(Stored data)
_ _ _

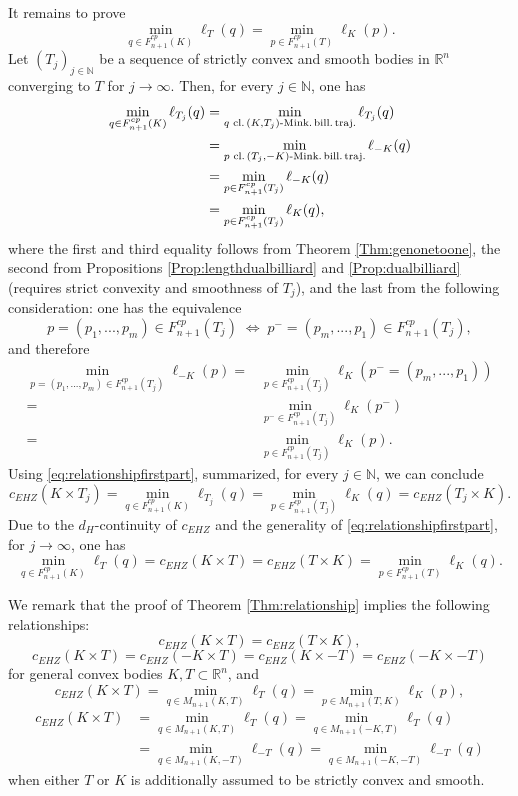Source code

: \documentclass[12pt]{amsart}
\theoremstyle{plain}
\theoremstyle{remark}
\theoremstyle{definition}
\newcommand{\R}{\mathbb{R}}
\newcommand{\N}{\mathbb{N}}
\def\beqq{\begin{equation*}}\def\eeqq{\end{equation*}}
\begin{document}
It remains to prove
\beqq \min_{q\in F_{n+1}^{cp}(K)}\ell_T(q) = \min_{p\in F_{n+1}^{cp}(T)}\ell_K(p).\eeqq
Let $(T_j)_{j\in\N}$ be a sequence of strictly convex and smooth bodies in $\R^n$ converging to $T$ for $j\rightarrow\infty$. Then, for every $j\in\N$, one has 
\begin{align*}
\min_{q\in F_{n+1}^{cp}(K)}\ell_{T_j}(q) & = \min_{q \text{ cl.\,}(K,T_j)\text{-Mink.\,bill.\,traj.}} \ell_{T_j}(q)\\
&= \min_{p \text{ cl.\,}(T_j,-K)\text{-Mink.\,bill.\,traj.}} \ell_{-K}(q)\\
&= \min_{p\in F_{n+1}^{cp}(T_j)}\ell_{-K}(q)\\
&= \min_{p\in F_{n+1}^{cp}(T_j)}\ell_{K}(q),
\end{align*}
where the first and third equality follows from Theorem \ref{Thm:genonetoone}, the second from Propositions \ref{Prop:lengthdualbilliard} and \ref{Prop:dualbilliard} (requires strict convexity and smoothness of $T_j$), and the last from the following consideration: one has the equivalence
\beqq p=(p_1,...,p_m)\in F_{n+1}^{cp}(T_j)\;\Leftrightarrow\; p^-=(p_m,...,p_1)\in F_{n+1}^{cp}(T_j),\eeqq
and therefore
\begin{align*}
\min_{p=(p_1,...,p_m)\in F_{n+1}^{cp}(T_j)}\ell_{-K}(p)= &\min_{p\in F_{n+1}^{cp}(T_j)}\ell_{K}(p^-=(p_m,...,p_1))\\
=&\min_{p^-\in F_{n+1}^{cp}(T_j)}\ell_K(p^-)\\
=&\min_{p\in F_{n+1}^{cp}(T_j)}\ell_K(p).
\end{align*}
Using \eqref{eq:relationshipfirstpart}, summarized, for every $j\in\N$, we can conclude
\beqq c_{EHZ}(K\times T_j)= \min_{q\in F_{n+1}^{cp}(K)}\ell_{T_j}(q) = \min_{p\in F_{n+1}^{cp}(T_j)}\ell_{K}(q) = c_{EHZ}(T_j\times K).\eeqq
Due to the $d_H$-continuity of $c_{EHZ}$ and the generality of \eqref{eq:relationshipfirstpart}, for $j\rightarrow\infty$, one has
\beqq \min_{q\in F_{n+1}^{cp}(K)}\ell_{T}(q) = c_{EHZ}(K\times T) = c_{EHZ}(T\times K) = \min_{p\in F_{n+1}^{cp}(T)}\ell_{K}(q).\eeqq
\epf

We remark that the proof of Theorem \ref{Thm:relationship} implies the following relationships:
\beqq c_{EHZ}(K\times T) = c_{EHZ}(T\times K),\eeqq
\beqq c_{EHZ}(K\times T)=c_{EHZ}(-K\times T)=c_{EHZ}(K\times -T)=c_{EHZ}(-K\times -T)\eeqq
for general convex bodies $K,T\subset\R^n$, and
\beqq c_{EHZ}(K\times T)=\min_{q \in M_{n+1}(K,T)} \ell_{T}(q)=\min_{p \in M_{n+1}(T,K)} \ell_{K}(p),\eeqq
\begin{align*}
c_{EHZ}(K\times T)&=\min_{q \in M_{n+1}(K,T)} \ell_{T}(q)=\min_{q \in M_{n+1}(-K,T)} \ell_{T}(q)\\
&=\min_{q \in M_{n+1}(K,-T)} \ell_{-T}(q)=\min_{q \in M_{n+1}(-K,-T)} \ell_{-T}(q)
\end{align*}
when either $T$ or $K$ is additionally assumed to be strictly convex and smooth.
\end{document}
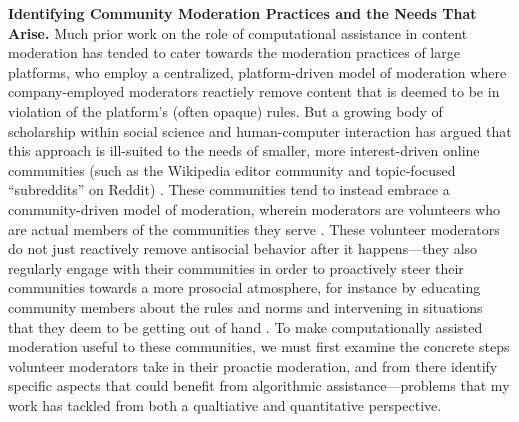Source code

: \documentclass[11pt,letterpaper]{article}
\renewcommand{\section}[1]{\vspace{0.25\baselineskip}\noindent\textbf{#1.}}
\begin{document}
\section{Identifying Community Moderation Practices and the Needs That Arise}
Much prior work on the role of computational assistance in content moderation has tended to cater towards the moderation practices of large platforms, who employ a centralized, platform-driven model of moderation where company-employed moderators reactiely remove content that is deemed to be in violation of the platform's (often opaque) rules.
But a growing body of scholarship within social science and human-computer interaction has argued that this approach is ill-suited to the needs of smaller, more interest-driven online communities (such as the Wikipedia editor community and topic-focused ``subreddits'' on Reddit) \cite{jurgens_just_2019,seering_reconsidering_2020}.
These communities tend to instead embrace a community-driven model of moderation, wherein moderators are volunteers who are actual members of the communities they serve \cite{gilbert_i_2020,lo_when_2018}.
These volunteer moderators do not just reactively remove antisocial behavior after it happens---they also regularly engage with their communities in order to proactively steer their communities towards a more prosocial atmosphere, for instance by educating community members about the rules and norms and intervening in situations that they deem to be getting out of hand \cite{seering_shaping_2017,cai_what_2019,billings_understanding_2010}.
To make computationally assisted moderation useful to these communities, we must first examine the concrete steps volunteer moderators take in their proactie moderation, and from there identify specific aspects that could benefit from algorithmic assistance---problems that my work has tackled from both a qualtiative and quantitative perspective.
\end{document}
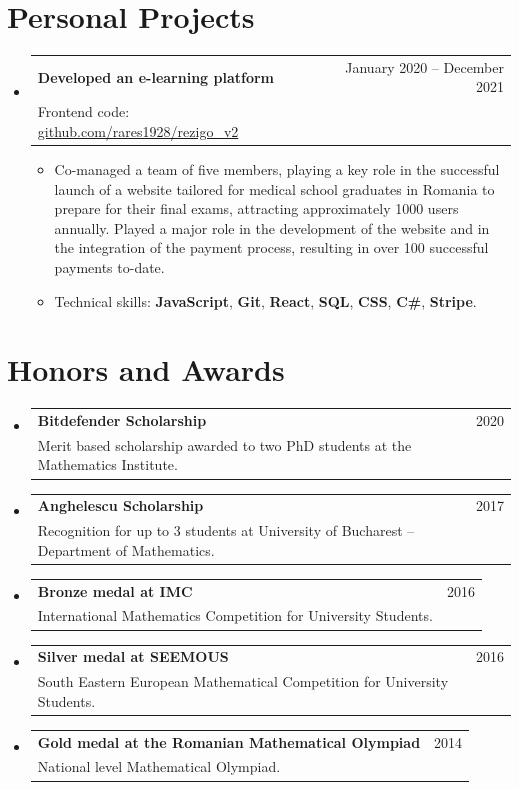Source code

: \documentclass[a4paper, 11pt]{article}
\makeatletter
\newcommand{\CVItem}[1]{
  \item{
    {#1 \vspace{-2pt}}
  }
}
\newcommand{\CVSubheading}[4]{
  \vspace{-2pt}\item
    \begin{tabular*}{0.97\textwidth}[t]{l@{\extracolsep{\fill}}r}
      \textbf{#1} & #2 \\
      #3 & \ #4 \\
    \end{tabular*}\vspace{-7pt}
}
\newcommand{\CVSubHeadingListStart}{\begin{itemize}[leftmargin=0.5cm, label={}]}
\newcommand{\CVSubHeadingListEnd}{\end{itemize}}
\newcommand{\CVItemListStart}{\begin{itemize}}
\newcommand{\CVItemListEnd}{\end{itemize}\vspace{-5pt}}
\makeatother
\begin{document}
\section{Personal Projects}
  \CVSubHeadingListStart
    \CVSubheading
      {Developed an e-learning platform}{January 2020 -- December 2021}
		{Frontend code: \href{https://github.com/rares1928/rezigo_v2}{github.com/rares1928/rezigo\_v2}}{}
      \CVItemListStart
      \CVItem{Co-managed a team of five members, playing a key role in the successful launch of a website tailored for medical school graduates in Romania to prepare for their final exams, attracting approximately 1000 users annually. Played a major role in the development of the website and in the integration of the payment process, resulting in over 100 successful payments to-date.}
      \CVItem{Technical skills: \textbf{JavaScript}, \textbf{Git}, \textbf{React}, \textbf{SQL}, \textbf{CSS}, \textbf{C\#}, \textbf{Stripe}.}
      \CVItemListEnd
  \CVSubHeadingListEnd


\section{Honors and Awards}
  \CVSubHeadingListStart
    \CVSubheading
      {Bitdefender Scholarship}{2020}
      {Merit based scholarship awarded to two PhD students at the Mathematics Institute.}{}
      \CVSubheading
      {Anghelescu Scholarship}{2017}
      {Recognition for up to 3 students at University of Bucharest -- Department of Mathematics.}{}
      \CVSubheading
      {Bronze medal at IMC}{2016}
      {International Mathematics Competition
for University Students.}{}
    \CVSubheading
      {Silver medal at SEEMOUS}{2016}
      {South Eastern European Mathematical Competition for University Students.}{}
    \CVSubheading
      {Gold medal at the Romanian Mathematical Olympiad}{2014}
      {National level Mathematical Olympiad.}{}

  \CVSubHeadingListEnd

\end{document}

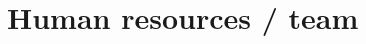 \documentclass[a4paper,11pt]{article}
\providecommand*{\note}[1]{\small \textcolor{RoyalBlue}{\begin{minipage}{\textwidth}{#1}\end{minipage}}}
\begin{document}
\pagebreak


\section{Human resources / team}
\label{sect:team}

\end{document}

_ _ _

• [WHAT NEEDS TO BE DONE]: Copy out each line of the entries above that holds "work".

• [WRITTEN SOLUTION]:
Much prior work on the role of computational assistance in content moderation has tended to cater towards the moderation practices of large platforms, who employ a centralized, platform-driven model of moderation where company-employed moderators reactiely remove content that is deemed to be in violation of the platform's (often opaque) rules.
To make computationally assisted moderation useful to these communities, we must first examine the concrete steps volunteer moderators take in their proactie moderation, and from there identify specific aspects that could benefit from algorithmic assistance---problems that my work has tackled from both a qualtiative and quantitative perspective.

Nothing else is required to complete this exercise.